---- Supplied data

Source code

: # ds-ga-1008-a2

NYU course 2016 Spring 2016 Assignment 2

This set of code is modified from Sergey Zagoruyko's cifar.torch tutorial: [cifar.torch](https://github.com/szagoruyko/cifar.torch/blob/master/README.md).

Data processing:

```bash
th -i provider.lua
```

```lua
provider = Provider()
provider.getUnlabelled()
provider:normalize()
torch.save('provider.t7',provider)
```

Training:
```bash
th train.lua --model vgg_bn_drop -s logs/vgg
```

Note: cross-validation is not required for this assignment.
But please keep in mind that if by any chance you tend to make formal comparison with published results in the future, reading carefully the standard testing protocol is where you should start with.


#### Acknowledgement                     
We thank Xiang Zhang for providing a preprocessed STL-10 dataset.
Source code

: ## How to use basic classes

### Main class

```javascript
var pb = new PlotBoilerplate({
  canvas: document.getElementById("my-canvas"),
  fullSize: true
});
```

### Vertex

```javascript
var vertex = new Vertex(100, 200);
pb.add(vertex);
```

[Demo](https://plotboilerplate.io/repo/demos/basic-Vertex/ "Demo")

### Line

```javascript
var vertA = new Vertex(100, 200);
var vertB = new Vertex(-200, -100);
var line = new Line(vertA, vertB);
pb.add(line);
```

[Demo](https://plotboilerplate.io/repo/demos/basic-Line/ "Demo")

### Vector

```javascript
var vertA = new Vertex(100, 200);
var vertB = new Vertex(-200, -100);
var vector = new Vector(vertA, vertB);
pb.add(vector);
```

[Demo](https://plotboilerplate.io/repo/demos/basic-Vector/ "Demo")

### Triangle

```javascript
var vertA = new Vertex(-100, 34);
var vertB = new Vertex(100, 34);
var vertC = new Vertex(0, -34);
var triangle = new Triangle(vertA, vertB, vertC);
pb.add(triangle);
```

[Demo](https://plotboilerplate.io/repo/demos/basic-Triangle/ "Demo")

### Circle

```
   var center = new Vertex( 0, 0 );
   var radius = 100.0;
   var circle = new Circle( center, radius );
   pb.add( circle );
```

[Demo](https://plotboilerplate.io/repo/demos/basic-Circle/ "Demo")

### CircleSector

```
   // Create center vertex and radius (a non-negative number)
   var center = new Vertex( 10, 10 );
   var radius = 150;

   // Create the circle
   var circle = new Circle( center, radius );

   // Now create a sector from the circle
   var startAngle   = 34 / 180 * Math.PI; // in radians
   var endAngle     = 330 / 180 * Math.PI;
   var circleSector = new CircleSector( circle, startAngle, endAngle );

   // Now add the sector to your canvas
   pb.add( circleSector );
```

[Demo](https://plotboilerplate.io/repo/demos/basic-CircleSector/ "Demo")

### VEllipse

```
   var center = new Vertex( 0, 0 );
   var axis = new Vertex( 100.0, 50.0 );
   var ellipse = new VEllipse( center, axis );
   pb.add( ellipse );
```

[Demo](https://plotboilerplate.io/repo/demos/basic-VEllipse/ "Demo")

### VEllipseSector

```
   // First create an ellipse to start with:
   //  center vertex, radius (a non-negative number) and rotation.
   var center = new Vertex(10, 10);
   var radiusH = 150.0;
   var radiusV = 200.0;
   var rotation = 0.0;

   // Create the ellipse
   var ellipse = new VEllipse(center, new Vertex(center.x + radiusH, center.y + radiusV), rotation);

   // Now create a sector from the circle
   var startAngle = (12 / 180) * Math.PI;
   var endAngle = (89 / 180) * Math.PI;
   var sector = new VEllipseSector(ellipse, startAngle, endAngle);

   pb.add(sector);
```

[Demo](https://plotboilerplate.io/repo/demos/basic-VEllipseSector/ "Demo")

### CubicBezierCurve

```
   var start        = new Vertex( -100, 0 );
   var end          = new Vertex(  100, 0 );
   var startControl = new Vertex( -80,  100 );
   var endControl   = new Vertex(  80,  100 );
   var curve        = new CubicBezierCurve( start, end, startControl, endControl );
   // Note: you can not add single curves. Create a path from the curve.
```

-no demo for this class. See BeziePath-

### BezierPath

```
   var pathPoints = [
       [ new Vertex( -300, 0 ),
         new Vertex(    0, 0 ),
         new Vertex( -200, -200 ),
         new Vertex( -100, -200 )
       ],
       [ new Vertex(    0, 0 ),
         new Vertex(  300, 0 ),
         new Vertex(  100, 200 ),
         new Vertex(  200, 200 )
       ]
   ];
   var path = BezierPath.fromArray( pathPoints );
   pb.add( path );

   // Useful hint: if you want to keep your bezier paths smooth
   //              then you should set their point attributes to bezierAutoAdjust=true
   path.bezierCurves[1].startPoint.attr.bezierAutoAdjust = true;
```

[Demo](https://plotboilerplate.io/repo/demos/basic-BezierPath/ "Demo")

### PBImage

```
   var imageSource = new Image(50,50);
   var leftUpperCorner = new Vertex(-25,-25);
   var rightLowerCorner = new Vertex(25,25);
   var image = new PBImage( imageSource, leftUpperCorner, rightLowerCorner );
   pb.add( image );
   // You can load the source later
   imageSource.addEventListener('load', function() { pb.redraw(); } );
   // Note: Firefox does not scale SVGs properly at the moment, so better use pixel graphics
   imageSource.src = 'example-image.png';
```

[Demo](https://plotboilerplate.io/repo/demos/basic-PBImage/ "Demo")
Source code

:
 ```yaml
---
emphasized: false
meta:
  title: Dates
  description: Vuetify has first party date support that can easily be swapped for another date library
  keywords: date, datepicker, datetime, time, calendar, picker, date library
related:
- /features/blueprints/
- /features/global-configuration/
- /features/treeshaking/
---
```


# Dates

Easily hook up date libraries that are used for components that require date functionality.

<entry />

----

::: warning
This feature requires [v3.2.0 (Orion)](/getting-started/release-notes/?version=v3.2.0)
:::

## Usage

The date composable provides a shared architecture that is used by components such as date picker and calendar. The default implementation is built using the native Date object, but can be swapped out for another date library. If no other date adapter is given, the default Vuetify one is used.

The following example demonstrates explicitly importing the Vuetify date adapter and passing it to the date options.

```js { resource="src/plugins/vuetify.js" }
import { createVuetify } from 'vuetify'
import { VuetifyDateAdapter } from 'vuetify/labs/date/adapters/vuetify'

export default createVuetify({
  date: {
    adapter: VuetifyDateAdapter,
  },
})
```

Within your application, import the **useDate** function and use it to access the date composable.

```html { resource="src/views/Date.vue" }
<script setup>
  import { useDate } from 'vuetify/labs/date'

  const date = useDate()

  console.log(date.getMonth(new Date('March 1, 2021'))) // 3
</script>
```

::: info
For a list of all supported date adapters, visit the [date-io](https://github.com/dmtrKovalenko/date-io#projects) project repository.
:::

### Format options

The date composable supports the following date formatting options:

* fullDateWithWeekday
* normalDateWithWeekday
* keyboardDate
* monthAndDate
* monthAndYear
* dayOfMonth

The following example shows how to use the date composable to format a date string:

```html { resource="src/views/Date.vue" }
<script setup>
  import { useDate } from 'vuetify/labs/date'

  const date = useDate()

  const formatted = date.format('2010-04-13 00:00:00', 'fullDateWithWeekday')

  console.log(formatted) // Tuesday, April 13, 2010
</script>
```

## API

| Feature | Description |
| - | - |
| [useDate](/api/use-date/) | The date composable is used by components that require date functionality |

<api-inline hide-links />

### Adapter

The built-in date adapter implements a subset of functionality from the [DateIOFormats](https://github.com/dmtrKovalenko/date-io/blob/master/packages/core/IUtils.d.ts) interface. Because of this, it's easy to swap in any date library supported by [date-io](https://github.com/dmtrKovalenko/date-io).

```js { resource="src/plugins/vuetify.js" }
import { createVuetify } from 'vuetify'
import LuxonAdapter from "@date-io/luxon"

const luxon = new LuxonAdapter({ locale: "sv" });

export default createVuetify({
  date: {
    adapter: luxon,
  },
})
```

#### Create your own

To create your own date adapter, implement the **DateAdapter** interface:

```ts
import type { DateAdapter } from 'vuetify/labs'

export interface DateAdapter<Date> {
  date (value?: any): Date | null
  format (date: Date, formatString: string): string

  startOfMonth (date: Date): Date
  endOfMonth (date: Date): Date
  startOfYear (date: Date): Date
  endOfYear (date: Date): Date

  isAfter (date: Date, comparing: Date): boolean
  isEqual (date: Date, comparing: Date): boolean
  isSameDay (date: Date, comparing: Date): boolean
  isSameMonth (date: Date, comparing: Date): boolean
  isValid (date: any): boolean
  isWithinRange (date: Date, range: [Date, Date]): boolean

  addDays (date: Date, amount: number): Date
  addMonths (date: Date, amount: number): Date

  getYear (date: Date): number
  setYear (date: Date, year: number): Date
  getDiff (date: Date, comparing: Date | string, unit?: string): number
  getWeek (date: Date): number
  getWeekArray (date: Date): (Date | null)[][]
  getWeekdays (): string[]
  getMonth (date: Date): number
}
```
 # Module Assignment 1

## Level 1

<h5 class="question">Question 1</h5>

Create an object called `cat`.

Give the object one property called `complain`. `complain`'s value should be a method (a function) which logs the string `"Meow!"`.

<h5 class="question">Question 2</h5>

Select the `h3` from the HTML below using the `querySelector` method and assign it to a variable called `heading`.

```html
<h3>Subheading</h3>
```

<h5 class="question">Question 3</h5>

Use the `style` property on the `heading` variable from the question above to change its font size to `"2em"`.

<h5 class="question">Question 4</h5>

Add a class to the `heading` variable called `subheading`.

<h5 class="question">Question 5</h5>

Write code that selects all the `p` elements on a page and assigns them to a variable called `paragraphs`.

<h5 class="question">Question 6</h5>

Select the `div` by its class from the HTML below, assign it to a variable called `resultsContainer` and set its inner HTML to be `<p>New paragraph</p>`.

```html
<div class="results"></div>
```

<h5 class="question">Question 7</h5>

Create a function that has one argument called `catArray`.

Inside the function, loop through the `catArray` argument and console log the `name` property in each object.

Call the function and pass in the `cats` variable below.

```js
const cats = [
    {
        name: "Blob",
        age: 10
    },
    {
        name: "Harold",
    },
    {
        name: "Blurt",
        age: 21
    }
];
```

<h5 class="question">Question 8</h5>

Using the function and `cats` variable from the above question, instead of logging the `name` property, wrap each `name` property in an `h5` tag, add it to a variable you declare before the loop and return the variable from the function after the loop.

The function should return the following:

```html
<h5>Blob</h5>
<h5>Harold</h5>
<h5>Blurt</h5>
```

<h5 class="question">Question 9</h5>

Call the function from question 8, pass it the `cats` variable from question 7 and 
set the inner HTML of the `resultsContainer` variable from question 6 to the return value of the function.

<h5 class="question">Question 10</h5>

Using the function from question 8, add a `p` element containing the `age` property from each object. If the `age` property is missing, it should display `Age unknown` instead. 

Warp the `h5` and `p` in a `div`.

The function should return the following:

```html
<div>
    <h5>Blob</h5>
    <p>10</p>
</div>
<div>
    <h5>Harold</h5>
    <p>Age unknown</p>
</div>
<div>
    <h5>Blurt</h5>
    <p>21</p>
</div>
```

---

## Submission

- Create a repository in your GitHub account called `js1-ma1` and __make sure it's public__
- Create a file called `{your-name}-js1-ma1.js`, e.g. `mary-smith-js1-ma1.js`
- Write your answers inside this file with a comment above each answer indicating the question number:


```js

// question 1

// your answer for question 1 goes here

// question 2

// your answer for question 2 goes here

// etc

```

--------

Exercise brief: Which lines in the entries above contain "amount"? Pull each of them out.

Finished exercise:
  addDays (date: Date, amount: number): Date
  addMonths (date: Date, amount: number): Date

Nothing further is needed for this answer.